Storytelling is integral to who we are as human beings, and plays a central role in highlighting the value in what architects do, writes Chris Hopkinson

Website portrait square

Source: Chris Hopkinson

Storytelling is hard wired into humans. It’s what we’ve done for thousands of years, round fires and in caves, through drawing, dance, theatre, modern cinema, and more recently through other new digital media. Stories help share a vision, and create connection.

They should be central to the way in which architects shape the built environment with their work, creating spaces for people to connect in and spend much of their lives in. So why are so many architects so bad at storytelling?

Architecture is a profession that we’re told is rooted in maths and physics. Students who excel in these areas are often the ones with personalities focussed on details, cautious in behaviour, and more interested in facts than emotions. While this isn’t a rule by any stretch, it does provide some insight into the type of people we see becoming architects.

This generalisation is supported by research undertaken in 2011 by Robert Gaarder, a lecturer in management and leadership at George Washington University. Using the Myers-Briggs personality type scale, Gaarder found that within a sample of over 100 architects, 31% were ENTJs (Extroverted Intuitive Thinking Judging) and 20% were INTJs (Introverted, Intuitive, Thinking, and Judging).

This compares to just 1.8% of ENTJs and 2.1% for INTJs in the wider population. And if we momentarily suspend our scepticism regarding these types of assessments, this means that about half of architects are Thinking rather than Feeling; Intuitive rather than Sensing, and Judging rather than Perceiving.

Gaader’s sample points to a trend in architects’ personality traits. This is now so widely recognised in Myers-Briggs circles, that the INTJ type is coloquially known as “the Architect”.

Both INTJ and ENTJ are perceived as being either dismissive of emotions, or poor at handling emotions. They are also informed, independent and efficient, putting a lot of faith in data, and their own knowledge and abilities.

As a more fact and figures based community, we sometimes tend to overlook the emotional connection that makes architecture important to individuals, and makes marketing tick.

Emotion and relatability is used on us every single day, from McDonald’s adverts showing families bonding over their food, to Always’ “#likeagirl” campaign.

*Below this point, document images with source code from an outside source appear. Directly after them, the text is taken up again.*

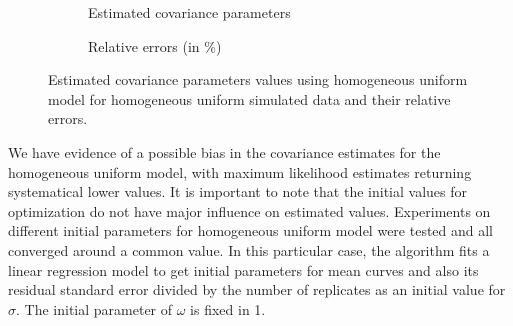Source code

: \begin{figure}[t]
  \begin{subfigure}{\textwidth}
  \centering
\begin{knitrout}
\color{fgcolor}\begin{kframe}


{\ttfamily\noindent\bfseries{}}

{\ttfamily\noindent\bfseries{}}

{\ttfamily\noindent\bfseries\color{errorcolor}{\#\# Error in lapply(list(hu2hu5, hu2hu30), function(x) x\$cov\_par): object 'hu2hu5' not found}}

{\ttfamily\noindent\bfseries{}}

{\ttfamily\noindent\bfseries\color{errorcolor}{\#\# Error in eval(lhs, parent, parent): object 'cp' not found}}\end{kframe}
\end{knitrout}
    \caption{Estimated covariance parameters} \label{fig:cpest-hu2hu}
  \end{subfigure}
  \begin{subfigure}{\textwidth}
  \centering
\begin{knitrout}
\color{fgcolor}\begin{kframe}


{\ttfamily\noindent\bfseries\color{errorcolor}{\#\# Error in eval(lhs, parent, parent): object 'cp' not found}}\end{kframe}
\end{knitrout}
    \caption{Relative errors (in \%) }\label{fig:re-hu2hu}
  \end{subfigure}
  \caption{Estimated covariance parameters values using homogeneous uniform model for homogeneous uniform simulated data and their relative errors.}
  \label{fig:cp-hu2hu}
\end{figure}

We have evidence of a possible bias in the covariance estimates for the homogeneous uniform model, with maximum likelihood estimates returning systematical lower values. It is important to note that the initial values for optimization do not have major influence on estimated values. Experiments on different initial parameters for homogeneous uniform model were tested and all converged around a common value. In this particular case, the algorithm fits a linear regression model to get initial parameters for mean curves and also its residual standard error divided by the number of replicates as an initial value for $\sigma$. The initial parameter of $\omega$ is fixed in 1.


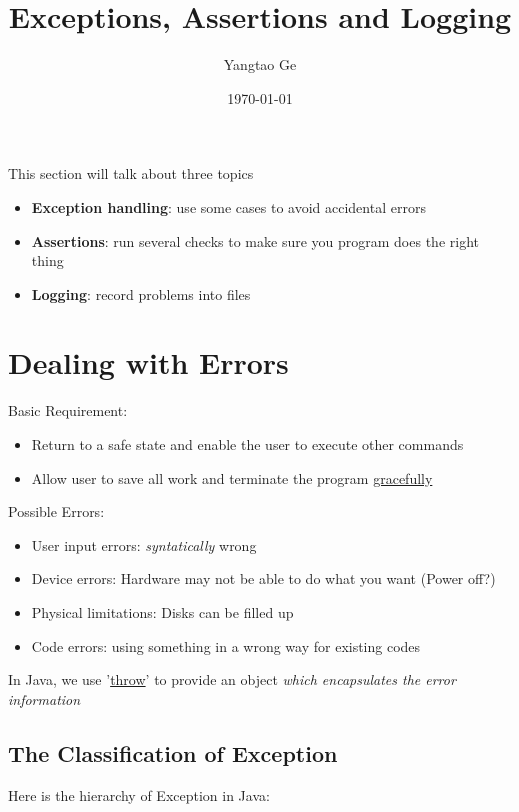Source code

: \documentclass[12pt]{article}
\title{Exceptions, Assertions and Logging}
\author{Yangtao Ge}
\date{\today}
\begin{document}
\maketitle
This section will talk about three topics
\begin{itemize}
    \item \textbf{Exception handling}: use some cases to avoid accidental errors
    \item \textbf{Assertions}: run several checks to make sure you program does the right thing
    \item \textbf{Logging}: record problems into files
\end{itemize}

\section{Dealing with Errors}
Basic Requirement:
\begin{itemize}
    \item Return to a safe state and enable the user to execute other commands
    \item Allow user to save all work and terminate the program \underline{gracefully}
\end{itemize}

Possible Errors:
\begin{itemize}
    \item User input errors: \textit{syntatically} wrong
    \item Device errors: Hardware may not be able to do what you want (Power off?)
    \item Physical limitations: Disks can be filled up 
    \item Code errors: using something in a wrong way for existing codes
\end{itemize}

In Java, we use '\underline{throw}' to provide an object \textit{which encapsulates the error information}

\subsection{The Classification of Exception}
Here is the hierarchy of Exception in Java:\newline
\end{document}
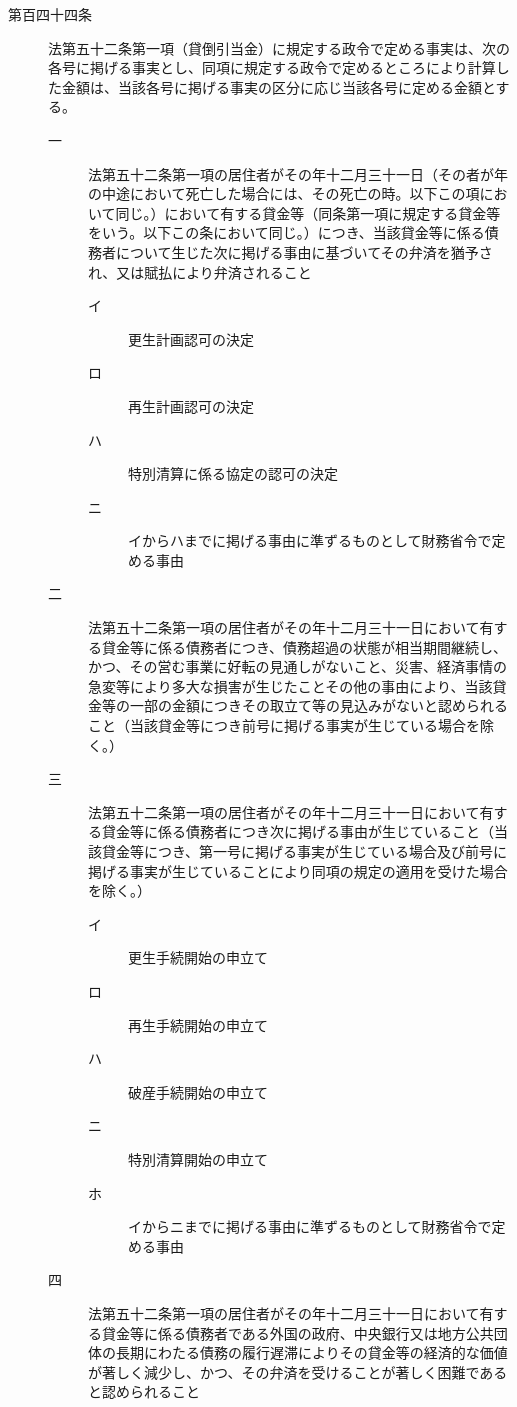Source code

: \documentclass[twocolumn,a4j,10pt]{ltjtarticle}
\begin{document}
\begin{description}
\item[第百四十四条]法第五十二条第一項（貸倒引当金）に規定する政令で定める事実は、次の各号に掲げる事実とし、同項に規定する政令で定めるところにより計算した金額は、当該各号に掲げる事実の区分に応じ当該各号に定める金額とする。
\begin{description}
\item[一]法第五十二条第一項の居住者がその年十二月三十一日（その者が年の中途において死亡した場合には、その死亡の時。以下この項において同じ。）において有する貸金等（同条第一項に規定する貸金等をいう。以下この条において同じ。）につき、当該貸金等に係る債務者について生じた次に掲げる事由に基づいてその弁済を猶予され、又は賦払により弁済されること
\begin{description}
\item[イ]更生計画認可の決定
\item[ロ]再生計画認可の決定
\item[ハ]特別清算に係る協定の認可の決定
\item[ニ]イからハまでに掲げる事由に準ずるものとして財務省令で定める事由
\end{description}
\item[二]法第五十二条第一項の居住者がその年十二月三十一日において有する貸金等に係る債務者につき、債務超過の状態が相当期間継続し、かつ、その営む事業に好転の見通しがないこと、災害、経済事情の急変等により多大な損害が生じたことその他の事由により、当該貸金等の一部の金額につきその取立て等の見込みがないと認められること（当該貸金等につき前号に掲げる事実が生じている場合を除く。）
\item[三]法第五十二条第一項の居住者がその年十二月三十一日において有する貸金等に係る債務者につき次に掲げる事由が生じていること（当該貸金等につき、第一号に掲げる事実が生じている場合及び前号に掲げる事実が生じていることにより同項の規定の適用を受けた場合を除く。）
\begin{description}
\item[イ]更生手続開始の申立て
\item[ロ]再生手続開始の申立て
\item[ハ]破産手続開始の申立て
\item[ニ]特別清算開始の申立て
\item[ホ]イからニまでに掲げる事由に準ずるものとして財務省令で定める事由
\end{description}
\item[四]法第五十二条第一項の居住者がその年十二月三十一日において有する貸金等に係る債務者である外国の政府、中央銀行又は地方公共団体の長期にわたる債務の履行遅滞によりその貸金等の経済的な価値が著しく減少し、かつ、その弁済を受けることが著しく困難であると認められること

\end{description}
\end{description}
\end{document}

While marketing an architecture firm is on a whole different level to these campaigns, using storytelling and emotion to convey a practice’s value, is still central to conveying the intrinsic value that their design adds to the client/developer.

Practices values might focus on one of several subjects, such as:

• Sustainability

• Social consciousness

• Aesthetics

• Value on a limited budget

• User experience

• Luxury

Once a practice has decided what values they want to promote, and how they would like to appear to the world, their marketing can be geared towards that end. This might include photography or a short video or series of videos of their past projects, with information on how they tackled the challenges, rose to them, developed their knowledge toward that issue, and learned from their past projects.

Index pic (11)

Source: Chromaphotography

Clockwise from top left: Bechtolsheim Studio – emotions of comfort, homely. Livesey Exchange, Pem People/what if: projects – emotions of stress, work, effort. Grandma’s House (taken from film) – emotions of comfort, reassurance. HENGE,Stanton Williams/ Webb Yates – emotions of community, friendship, experiencing nature & materiality.

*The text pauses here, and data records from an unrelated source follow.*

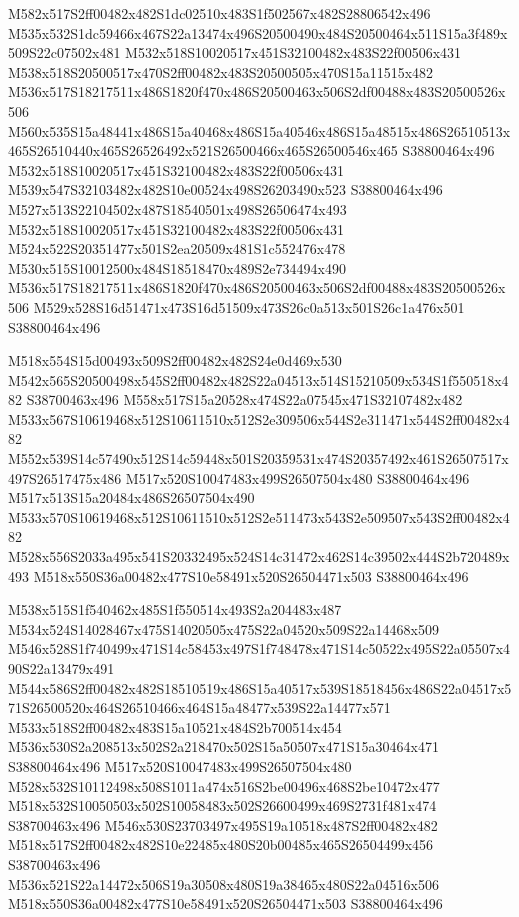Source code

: \documentclass{article}
\begin{document}
\begin{multicols}{2}
M582x517S2ff00482x482S1dc02510x483S1f502567x482S28806542x496 M535x532S1dc59466x467S22a13474x496S20500490x484S20500464x511S15a3f489x509S22c07502x481 M532x518S10020517x451S32100482x483S22f00506x431 M538x518S20500517x470S2ff00482x483S20500505x470S15a11515x482 M536x517S18217511x486S1820f470x486S20500463x506S2df00488x483S20500526x506 M560x535S15a48441x486S15a40468x486S15a40546x486S15a48515x486S26510513x465S26510440x465S26526492x521S26500466x465S26500546x465 S38800464x496 M532x518S10020517x451S32100482x483S22f00506x431 M539x547S32103482x482S10e00524x498S26203490x523 S38800464x496 M527x513S22104502x487S18540501x498S26506474x493 M532x518S10020517x451S32100482x483S22f00506x431 M524x522S20351477x501S2ea20509x481S1c552476x478 M530x515S10012500x484S18518470x489S2e734494x490 M536x517S18217511x486S1820f470x486S20500463x506S2df00488x483S20500526x506 M529x528S16d51471x473S16d51509x473S26c0a513x501S26c1a476x501 S38800464x496

M518x554S15d00493x509S2ff00482x482S24e0d469x530 M542x565S20500498x545S2ff00482x482S22a04513x514S15210509x534S1f550518x482 S38700463x496 M558x517S15a20528x474S22a07545x471S32107482x482 M533x567S10619468x512S10611510x512S2e309506x544S2e311471x544S2ff00482x482 M552x539S14c57490x512S14c59448x501S20359531x474S20357492x461S26507517x497S26517475x486 M517x520S10047483x499S26507504x480 S38800464x496 M517x513S15a20484x486S26507504x490 M533x570S10619468x512S10611510x512S2e511473x543S2e509507x543S2ff00482x482 M528x556S2033a495x541S20332495x524S14c31472x462S14c39502x444S2b720489x493 M518x550S36a00482x477S10e58491x520S26504471x503 S38800464x496

M538x515S1f540462x485S1f550514x493S2a204483x487 M534x524S14028467x475S14020505x475S22a04520x509S22a14468x509 M546x528S1f740499x471S14c58453x497S1f748478x471S14c50522x495S22a05507x490S22a13479x491 M544x586S2ff00482x482S18510519x486S15a40517x539S18518456x486S22a04517x571S26500520x464S26510466x464S15a48477x539S22a14477x571 M533x518S2ff00482x483S15a10521x484S2b700514x454 M536x530S2a208513x502S2a218470x502S15a50507x471S15a30464x471 S38800464x496 M517x520S10047483x499S26507504x480 M528x532S10112498x508S1011a474x516S2be00496x468S2be10472x477 M518x532S10050503x502S10058483x502S26600499x469S2731f481x474 S38700463x496 M546x530S23703497x495S19a10518x487S2ff00482x482 M518x517S2ff00482x482S10e22485x480S20b00485x465S26504499x456 S38700463x496 M536x521S22a14472x506S19a30508x480S19a38465x480S22a04516x506 M518x550S36a00482x477S10e58491x520S26504471x503 S38800464x496


\end{multicols}
\end{document}
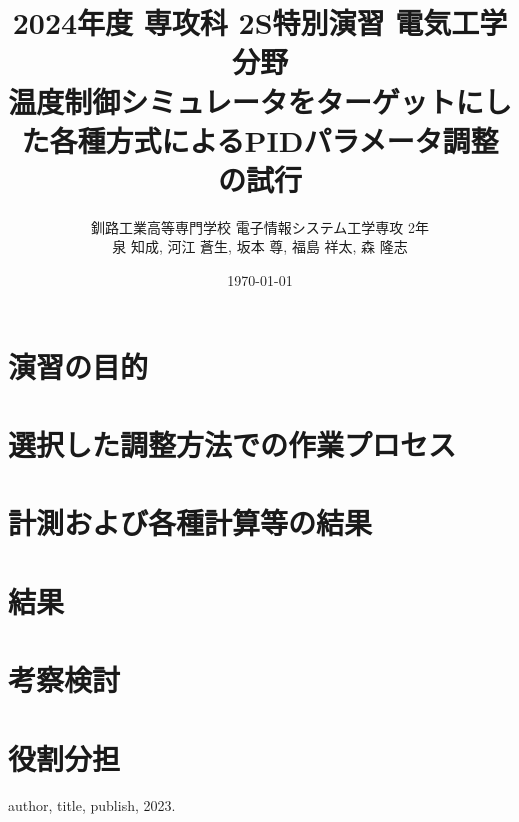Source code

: \documentclass[a4j, titlepage]{jarticle}
\title{2024年度 専攻科 2S特別演習 電気工学分野\\温度制御シミュレータをターゲットにした各種方式によるPIDパラメータ調整の試行}
\author{釧路工業高等専門学校 電子情報システム工学専攻 2年\\泉 知成, 河江 蒼生, 坂本 尊, 福島 祥太, 森 隆志}
\date{\today}
\begin{document}
\maketitle
\tableofcontents
\clearpage
\section{演習の目的}
\section{選択した調整方法での作業プロセス}
\section{計測および各種計算等の結果}
\section{結果}
\section{考察検討}
\section{役割分担}

\begin{thebibliography}{9}
   author, title, publish, 2023.
\end{thebibliography}
\end{document}
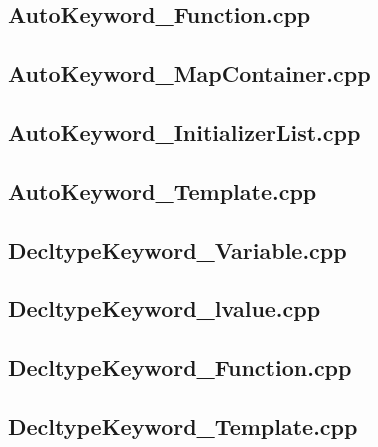 \documentclass[11pt]{report}
\begin{document}
\begin{appendix}
\subsection{AutoKeyword\_Function.cpp}
\label{AutoKeyword_Function}


\subsection{AutoKeyword\_MapContainer.cpp}
\label{AutoKeyword_MapContainer}


\subsection{AutoKeyword\_InitializerList.cpp}
\label{AutoKeyword_InitializerList}


\subsection{AutoKeyword\_Template.cpp}
\label{AutoKeyword_Template}


\subsection{DecltypeKeyword\_Variable.cpp}
\label{DecltypeKeyword_Variable}


\subsection{DecltypeKeyword\_lvalue.cpp}
\label{DecltypeKeyword_lvalue}


\subsection{DecltypeKeyword\_Function.cpp}
\label{DecltypeKeyword_Function}


\subsection{DecltypeKeyword\_Template.cpp}
\label{DecltypeKeyword_Template}



\end{appendix}
\end{document}
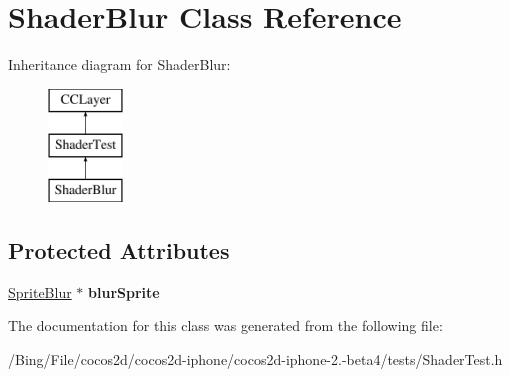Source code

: \hypertarget{interface_shader_blur}{\section{Shader\-Blur Class Reference}
\label{interface_shader_blur}
}
Inheritance diagram for Shader\-Blur\-:\begin{figure}[H]
\begin{center}
\leavevmode
\includegraphics[height=3.000000cm]{interface_shader_blur}
\end{center}
\end{figure}
\subsection*{Protected Attributes}
\begin{DoxyCompactItemize}
\item 
\hypertarget{interface_shader_blur_ab237f5c58b355c3e0bd1e04586ba933b}{\hyperlink{interface_sprite_blur}{Sprite\-Blur} $\ast$ {\bfseries blur\-Sprite}}\label{interface_shader_blur_ab237f5c58b355c3e0bd1e04586ba933b}

\end{DoxyCompactItemize}


The documentation for this class was generated from the following file\-:\begin{DoxyCompactItemize}
\item 
/\-Bing/\-File/cocos2d/cocos2d-\/iphone/cocos2d-\/iphone-\/2.-\/beta4/tests/Shader\-Test.\-h\end{DoxyCompactItemize}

It might contain interviews with people who have used the buildings, alongside footage of the spaces in use, allowing future clients to see and hear how value is added by the practice. The practices can also consider who they are selling to, and why their photos are important.

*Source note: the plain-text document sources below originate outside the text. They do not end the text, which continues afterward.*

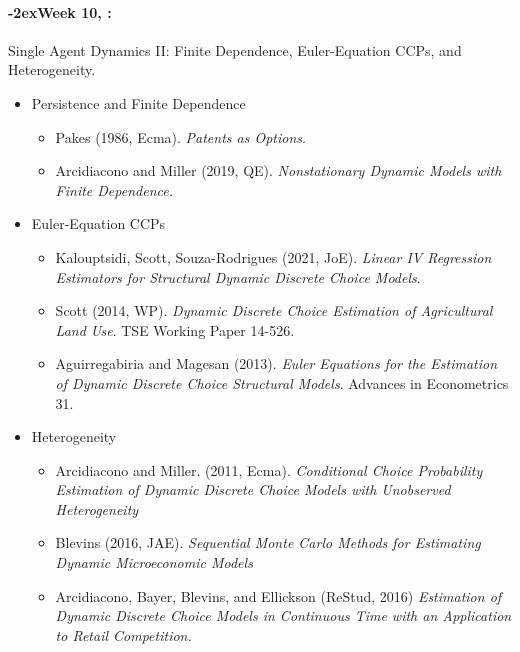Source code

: \documentclass[11pt]{article}
\newcommand{\week}[1]{%
  \sbox{\weekdatebox}{\syldate{\today}}%
  \paragraph*{\kern-2ex\quad #1, \usebox{\weekdatebox}:}%
  \AdvanceDate[7]%
}
\begin{document}
\week{Week 10} Single Agent Dynamics II: Finite Dependence, Euler-Equation CCPs, and Heterogeneity.
\begin{itemize}
\item Persistence and Finite Dependence
\begin{itemize}
\item Pakes (1986, Ecma). \textit{Patents as Options}.
\item Arcidiacono and Miller (2019, QE). \textit{Nonstationary Dynamic Models with Finite Dependence.}
\end{itemize}
\item Euler-Equation CCPs
\begin{itemize}
\item Kalouptsidi, Scott, Souza-Rodrigues (2021, JoE). \textit{Linear IV Regression Estimators for Structural Dynamic Discrete Choice Models}.
\item Scott (2014, WP). \textit{Dynamic Discrete Choice Estimation of Agricultural Land Use}. TSE Working Paper 14-526.
\item Aguirregabiria and Magesan (2013). \textit{Euler Equations for the Estimation of Dynamic Discrete Choice Structural Models}. Advances in Econometrics 31.
\end{itemize}
\item Heterogeneity
\begin{itemize}
\item Arcidiacono and Miller. (2011, Ecma). \textit{Conditional Choice Probability Estimation of Dynamic Discrete Choice Models with Unobserved Heterogeneity}
\item Blevins (2016, JAE). \textit{Sequential Monte Carlo Methods for Estimating Dynamic Microeconomic Models}
\item Arcidiacono, Bayer, Blevins, and Ellickson (ReStud, 2016) \textit{Estimation of Dynamic Discrete Choice Models in Continuous Time with an Application to Retail Competition.}
\end{itemize}
\end{itemize}
\end{document}

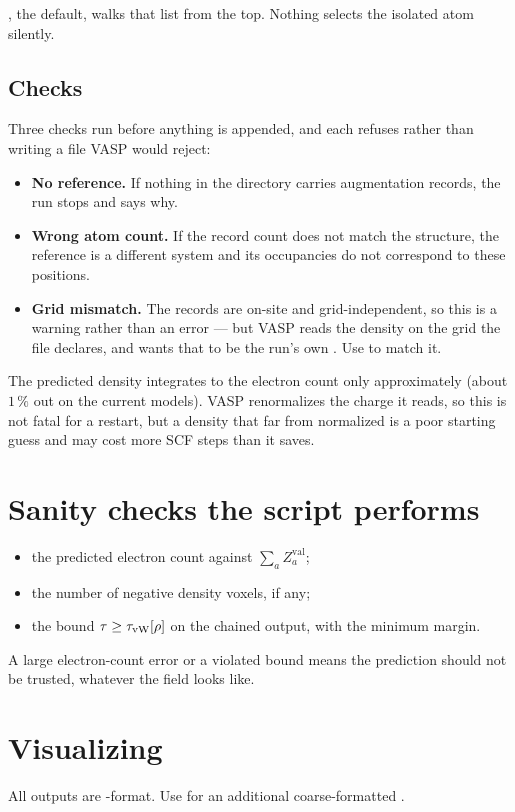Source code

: , the default, walks that list from the top. Nothing
selects the isolated atom silently.

\subsection{Checks}

Three checks run before anything is appended, and each refuses rather than
writing a file VASP would reject:

\begin{itemize}
  \item \textbf{No reference.} If nothing in the directory carries
        augmentation records, the run stops and says why.
  \item \textbf{Wrong atom count.} If the record count does not match the
        structure, the reference is a different system and its occupancies do
        not correspond to these positions.
  \item \textbf{Grid mismatch.} The records are on-site and grid-independent,
        so this is a warning rather than an error --- but VASP reads the
        density on the grid the file declares, and  wants that
        to be the run's own . Use  to match it.
\end{itemize}

\begin{pnote}
The predicted density integrates to the electron count only approximately
(about $1\,\%$ out on the current models). VASP renormalizes the charge it
reads, so this is not fatal for a restart, but a density that far from
normalized is a poor starting guess and may cost more SCF steps than it saves.
\end{pnote}

\section{Sanity checks the script performs}

\begin{itemize}
  \item the predicted electron count against $\sum_a Z^{\mathrm{val}}_a$;
  \item the number of negative density voxels, if any;
  \item the bound $\tau \ge \tau_{\rm vW}[\rho]$ on the chained output, with the
    minimum margin.
\end{itemize}

A large electron-count error or a violated bound means the prediction should
not be trusted, whatever the field looks like.

\section{Visualizing}

All outputs are -format. Use
 for an additional coarse-formatted .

For many, they are trying to appeal to developers or direct to residents. In both these situations, both money, and creating architecture that is appealing to live/work in is an important end goal (the developer can’t sell or rent property without this factor).

So ultimately, the media the architect acquires should be geared towards showing off the liveability of a building or area. Being able to show or describe the building as being relatable and comfortable, and not being an abstract, empty, pristine structure, makes people more predisposed to it.

As a very visual person, this aspect of the synergy between marketing and architecture has caught my attention. Whether it’s showing photos with fleeting, blurred glimpses of people in the spaces, builders at work on construction sites, or my grandma talking about her house and filming her using the spaces, among her belongings, these things all tell the story of a building, and pull us in to pay attention to who you are and what you’re creating or selling.

This can leave a much deeper impression than presenting a beautifully presented space devoid of people or any of life’s quirks or idiosyncrasies.

Both the images below were shot on the same day at East Wick & Sweetwater, in East London for Studio Egret West. Both are effective at communicating the architecture, materiality, scale and lighting conditions present. The one on the right shows people enjoying the space, interacting with it, and emotes feelings of joy and ease with a location, connecting us with it on an emotional level.

Index pic (12)

Source: Chromaphotography

East Wick & Sweetwater, Studio Egret West

In digital renders of new neighbourhoods and larger developments, people are often included. That is sometimes missing from final images, and it can be easier to enforce the connection with video. This resonance with emotion can be used as leverage to attract media, and future clients to projects and practices.

Film and photography can help architects tell stories and to “sell” their work more effectively.